Maïté Robert est une grande angoissée qui s’est découverte un intérêt pour l’environnement sur le tard (bon, elle n’a que 30 ans). Depuis lors, son quotidien n’est qu’une succession de questionnements incessants : doit-elle se flageller pour avoir succombé à la tentation d’un hamburger d’un fast-food reconnu ? Peut-elle se dire écolo si elle continue à manger du Nutella ? De même avec les réseaux sociaux, peut-on publier tous les jours des posts et se dire responsable ?
De l’humour et de la légèreté
Par son humour et son autodérision, l’autrice met en avant les nombreux compromis qui dictent sa vie, et par là-même, la nôtre, pour lutter, à son échelle, contre le réchauffement climatique. Se prenant en (contre-)exemple, elle détaille sa vie quotidienne mêlant glandouille, travail et vie intime, avec son chat et son copain, dans un appartement parisien. Elle illustre de manière souvent juste, à l’aide d’un dessin aéré et très lisible, conçu pour le public insta, sans se prendre trop la tête, les mille et unes contradictions dont sa vie est parsemée.
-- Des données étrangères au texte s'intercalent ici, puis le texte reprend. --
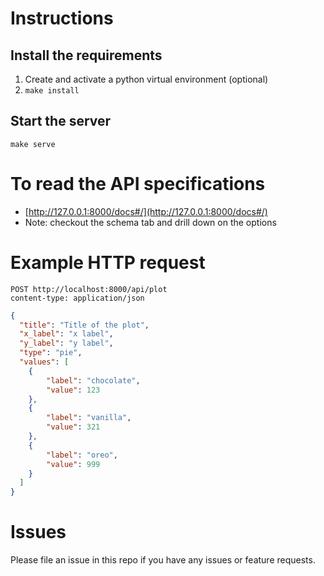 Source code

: # Instructions

## Install the requirements

1. Create and activate a python virtual environment (optional)
2. `make install`

## Start the server

`make serve`

# To read the API specifications

- [http://127.0.0.1:8000/docs#/](http://127.0.0.1:8000/docs#/)
- Note: checkout the schema tab and drill down on the options

# Example HTTP request

```
POST http://localhost:8000/api/plot
content-type: application/json
```

```json
{
  "title": "Title of the plot",
  "x_label": "x label",
  "y_label": "y label",
  "type": "pie",
  "values": [
    {
        "label": "chocolate",
        "value": 123
    },
    {
        "label": "vanilla",
        "value": 321
    },
    {
        "label": "oreo",
        "value": 999
    }
  ]
}
```

# Issues

Please file an issue in this repo if you have any issues or feature requests.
Un manque de profondeur qui laisse sur sa faim
Procrastination écologique est découpé en de nombreux chapitres de 6 ou 7 pages reprenant les différents thèmes traités par Maïté Robert : les vacances, le tri sélectif, la création de savon, etc. Chacun se termine par une photo de l’autrice (ou de son chat, voire les deux). Ce procédé est ludique et facile à lire, mais peut-être aussi jugé inconséquent. On a juste le temps de voir les « bases », que l’on passe déjà à autre chose, comme un post insta, au juste. Elle n’interroge pas non plus des points qui la perturbent, mais me paraissent aberrants : réfléchir à boycotter les films à grosse production ou les soirées, car soi-disant peu « écologiques ».
Même si ce travail est salutaire, Procrastination écologique laisse sur sa faim. On souhaiterait un vrai roman graphique mêlant combats intimes, réflexion globale et luttes internationales. Excepté deux cases, vers la fin, il est peu question de l’utilité réelle de ses différentes actions. L’idéal de vie 100% écolo est une illusion chimérique ou un enfer fasciste, jamais questionnés. Partageant de nombreuses interrogations de l’autrice, je ne peux m’empêcher de vouloir aller plus loin : Pourquoi accepter cette nouvelle culpabilité ? Trier ses déchets change-t-il réellement la donne ? Comment les choses peuvent-elles bouger, à l’échelle mondiale, et non plus seulement à l’intérieur du microsome parisien ?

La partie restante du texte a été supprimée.